Recent articles by L.J. Davis, James Glassman, and, especially, Robert Sherrill’s long piece in The Nation give an excellent summary of the collapse from its origins to the present.4 It should be noted, however, that lengthy articles by Thomas Moore (US News and World Report, January 23, 1989) and Maggie Mahar (Barron’s, September 11, 1989) had also covered much of the same ground, and a year earlier. The “Citizen’s Guide” by Michael Waldman takes the tale several steps further, and has the additional advantage of dealing cogently with two of the more outrageous episodes, Keating’s involvement in Lincoln Savings and Neil Bush’s in Silverado, into separate chapters.

If one wishes to dig deeply into the matter, in a financially sophisticated and morally insightful way, if one wants to read just one book on the subject, but that book carefully, I recommend unhesitatingly that Martin Mayer’s be the one. Like the Callas–Gobbi–de Sabata recording of Tosca, this is the version to own. Mayer has been on this story a long time. He is so familiar with it, he knows what to leave out, and if the going is sometimes slow, as it must be, Mayer never founders. Moreover, he has convictions, as any book on this subject must contain, because ultimately the S&L affair is not about deposit insurance or tax policy, about mechanics and process, even about wisdom and folly, but about right and wrong. In 1982, when the Garn–St. Germain legislation was passed, Mayer wrote an op-ed piece in The New York Times (included as an appendix) which predicted exactly what would happen. His book is lively and engaging; he never draws back from “taking a view,” as the English say, whether on issues or personalities. He can be affectionately salty, as in his characterization of Richard Pratt, former head of the Bank Board:

Everybody likes Dick Pratt; and I like Dick Pratt, too. But if you had to pick one individual to blame for what happened to the S&Ls and to some hundreds of billions of dollars of taxpayer money, Dick would get the honor without even campaigning.

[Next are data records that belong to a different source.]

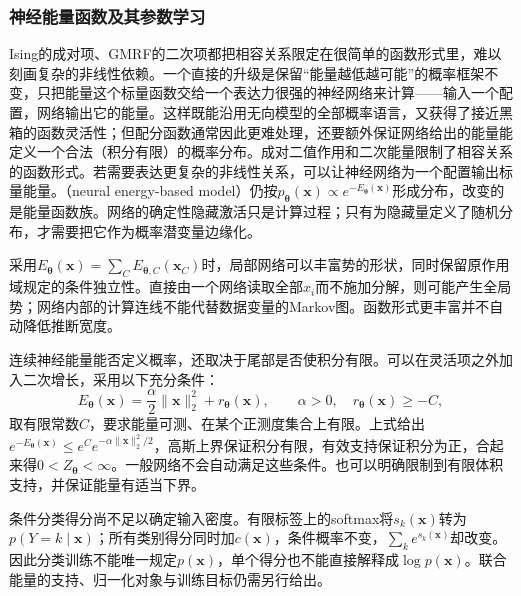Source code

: \subsubsection{神经能量函数及其参数学习}
\label{sec:pgm-energy-models-flexible}

Ising的成对项、GMRF的二次项都把相容关系限定在很简单的函数形式里，难以刻画复杂的非线性依赖。一个直接的升级是保留“能量越低越可能”的概率框架不变，只把能量这个标量函数交给一个表达力很强的神经网络来计算——输入一个配置，网络输出它的能量。这样既能沿用无向模型的全部概率语言，又获得了接近黑箱的函数灵活性；但配分函数通常因此更难处理，还要额外保证网络给出的能量能定义一个合法（积分有限）的概率分布。成对二值作用和二次能量限制了相容关系的函数形式。若需要表达更复杂的非线性关系，可以让神经网络为一个配置输出标量能量。（neural energy-based model）仍按$p_{\bm{\theta}}(\bm{x})\propto e^{-E_{\bm{\theta}}(\bm{x})}$形成分布，改变的是能量函数族。网络的确定性隐藏激活只是计算过程；只有为隐藏量定义了随机分布，才需要把它作为概率潜变量边缘化。

采用$E_{\bm{\theta}}(\bm{x})=\sum_CE_{\bm{\theta},C}(\bm{x}_C)$时，局部网络可以丰富势的形状，同时保留原作用域规定的条件独立性。直接由一个网络读取全部$x_i$而不施加分解，则可能产生全局势；网络内部的计算连线不能代替数据变量的Markov图。函数形式更丰富并不自动降低推断宽度。

连续神经能量能否定义概率，还取决于尾部是否使积分有限。可以在灵活项之外加入二次增长，采用以下充分条件：
\[
  E_{\bm{\theta}}(\bm{x})
    =\frac{\alpha}{2}\lVert\bm{x}\rVert_2^2+r_{\bm{\theta}}(\bm{x}),
  \qquad \alpha>0,\quad r_{\bm{\theta}}(\bm{x})\geq-C,
\]
取有限常数$C$，要求能量可测、在某个正测度集合上有限。上式给出$e^{-E_{\bm{\theta}}(\bm{x})}\leq e^Ce^{-\alpha\lVert\bm{x}\rVert_2^2/2}$，高斯上界保证积分有限，有效支持保证积分为正，合起来得$0<Z_{\bm{\theta}}<\infty$。一般网络不会自动满足这些条件。也可以明确限制到有限体积支持，并保证能量有适当下界。

条件分类得分尚不足以确定输入密度。有限标签上的softmax将$s_k(\bm{x})$转为$p(Y=k\mid\bm{x})$；所有类别得分同时加$c(\bm{x})$，条件概率不变，$\sum_ke^{s_k(\bm{x})}$却改变。因此分类训练不能唯一规定$p(\bm{x})$，单个得分也不能直接解释成$\log p(\bm{x})$。联合能量的支持、归一化对象与训练目标仍需另行给出。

Pratt, one might add, made that smooth and profitable transition characteristic of the age; having planted the bomb while chief of the Bank Board, he resigned and joined Merrill Lynch to oversee the growth of its multibillion dollar deposit brokerage operations.

Mayer sees his subject whole: he has plenty to say about the failings of public agencies, which propagandists of the stripe of The Wall Street Journal’s editorialists would have us believe are solely responsible for the calamity, but he reserves his most cutting contempt for the handsomely remunerated corruptions of the private, “market-based” economy: the venality and moral decadence of accountants, appraisers, attorneys, financiers, economists, and apologists. Only the best names need have applied. Here, late in the day, as the shadows lengthened, is how the Bankers Trust Company, which likes to style itself as about the classiest bank around, reacted to one crisis:

Now, to protect the “liquidity of the Euromarkets,” and the identity of (Colombian?) purchasers [of $350 million of Eurodollar notes sold overseas by Linfin, a Keating entity], Bankers Trust at a stroke destroyed the legal status of a $750 billion market…. With luck, no one would notice that Bankers Trust had just demolished the legal status of an investment held by pension funds, insurance companies, banks, and S&Ls all across the country. And Bankers and Merrill Lynch would get off the hook. The stink of Charlie Keating and Lincoln Savings would attach to senators and regulators but not to them. They could mingle with the crowd at the execution, excoriating the scoundrels who had wasted hundreds of billions of dollars of public money in the S&L outrage.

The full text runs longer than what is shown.